[WHAT IS EXPECTED]: Of the entries below, restate word for word only the section that runs from the line with "- International Statistical" to the line with "- [Integrating reproducibility", counting both ends.

[ENTRIES SUPPLIED]:
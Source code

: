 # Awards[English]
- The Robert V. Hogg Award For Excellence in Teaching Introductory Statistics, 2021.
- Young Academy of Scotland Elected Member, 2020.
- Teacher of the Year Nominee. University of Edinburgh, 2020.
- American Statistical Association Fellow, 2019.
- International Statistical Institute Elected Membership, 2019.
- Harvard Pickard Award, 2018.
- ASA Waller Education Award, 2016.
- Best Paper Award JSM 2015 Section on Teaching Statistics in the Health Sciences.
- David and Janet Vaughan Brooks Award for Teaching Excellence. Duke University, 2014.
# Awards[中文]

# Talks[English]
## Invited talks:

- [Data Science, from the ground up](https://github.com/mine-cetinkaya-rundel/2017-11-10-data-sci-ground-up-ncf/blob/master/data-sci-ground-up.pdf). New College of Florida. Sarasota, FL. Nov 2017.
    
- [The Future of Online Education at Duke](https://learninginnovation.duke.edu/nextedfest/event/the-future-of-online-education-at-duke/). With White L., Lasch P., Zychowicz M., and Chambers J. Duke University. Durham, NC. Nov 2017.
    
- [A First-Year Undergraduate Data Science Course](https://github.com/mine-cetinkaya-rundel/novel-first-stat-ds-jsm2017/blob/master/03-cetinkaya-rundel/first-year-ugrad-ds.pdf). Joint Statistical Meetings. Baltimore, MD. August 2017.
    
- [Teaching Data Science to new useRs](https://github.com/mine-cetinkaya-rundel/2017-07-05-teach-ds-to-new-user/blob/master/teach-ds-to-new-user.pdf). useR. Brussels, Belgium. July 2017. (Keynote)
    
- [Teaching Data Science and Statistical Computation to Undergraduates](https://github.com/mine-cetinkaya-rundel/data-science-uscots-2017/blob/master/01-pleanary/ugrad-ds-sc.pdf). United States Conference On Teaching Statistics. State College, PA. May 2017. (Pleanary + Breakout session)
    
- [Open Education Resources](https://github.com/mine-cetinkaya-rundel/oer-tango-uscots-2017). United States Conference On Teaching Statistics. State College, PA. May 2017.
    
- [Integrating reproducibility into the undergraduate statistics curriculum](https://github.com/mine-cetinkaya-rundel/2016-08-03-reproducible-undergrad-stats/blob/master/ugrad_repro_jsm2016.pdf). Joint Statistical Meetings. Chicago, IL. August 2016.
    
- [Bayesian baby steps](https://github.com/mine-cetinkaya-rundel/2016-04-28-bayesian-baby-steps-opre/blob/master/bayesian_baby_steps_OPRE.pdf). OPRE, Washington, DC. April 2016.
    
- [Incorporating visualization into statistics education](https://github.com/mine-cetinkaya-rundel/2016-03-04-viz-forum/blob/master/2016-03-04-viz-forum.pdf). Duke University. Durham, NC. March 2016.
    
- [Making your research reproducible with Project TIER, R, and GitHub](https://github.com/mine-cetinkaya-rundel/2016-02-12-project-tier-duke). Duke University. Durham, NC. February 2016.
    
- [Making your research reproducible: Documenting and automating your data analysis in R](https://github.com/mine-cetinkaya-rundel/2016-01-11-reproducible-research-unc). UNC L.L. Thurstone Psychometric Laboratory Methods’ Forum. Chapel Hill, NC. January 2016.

[SOLUTION TO THE PROBLEM]:
- International Statistical Institute Elected Membership, 2019.
- Harvard Pickard Award, 2018.
- ASA Waller Education Award, 2016.
- Best Paper Award JSM 2015 Section on Teaching Statistics in the Health Sciences.
- David and Janet Vaughan Brooks Award for Teaching Excellence. Duke University, 2014.
# Awards[中文]

# Talks[English]
## Invited talks:

- [Data Science, from the ground up](https://github.com/mine-cetinkaya-rundel/2017-11-10-data-sci-ground-up-ncf/blob/master/data-sci-ground-up.pdf). New College of Florida. Sarasota, FL. Nov 2017.
    
- [The Future of Online Education at Duke](https://learninginnovation.duke.edu/nextedfest/event/the-future-of-online-education-at-duke/). With White L., Lasch P., Zychowicz M., and Chambers J. Duke University. Durham, NC. Nov 2017.
    
- [A First-Year Undergraduate Data Science Course](https://github.com/mine-cetinkaya-rundel/novel-first-stat-ds-jsm2017/blob/master/03-cetinkaya-rundel/first-year-ugrad-ds.pdf). Joint Statistical Meetings. Baltimore, MD. August 2017.
    
- [Teaching Data Science to new useRs](https://github.com/mine-cetinkaya-rundel/2017-07-05-teach-ds-to-new-user/blob/master/teach-ds-to-new-user.pdf). useR. Brussels, Belgium. July 2017. (Keynote)
    
- [Teaching Data Science and Statistical Computation to Undergraduates](https://github.com/mine-cetinkaya-rundel/data-science-uscots-2017/blob/master/01-pleanary/ugrad-ds-sc.pdf). United States Conference On Teaching Statistics. State College, PA. May 2017. (Pleanary + Breakout session)
    
- [Open Education Resources](https://github.com/mine-cetinkaya-rundel/oer-tango-uscots-2017). United States Conference On Teaching Statistics. State College, PA. May 2017.
    
- [Integrating reproducibility into the undergraduate statistics curriculum](https://github.com/mine-cetinkaya-rundel/2016-08-03-reproducible-undergrad-stats/blob/master/ugrad_repro_jsm2016.pdf). Joint Statistical Meetings. Chicago, IL. August 2016.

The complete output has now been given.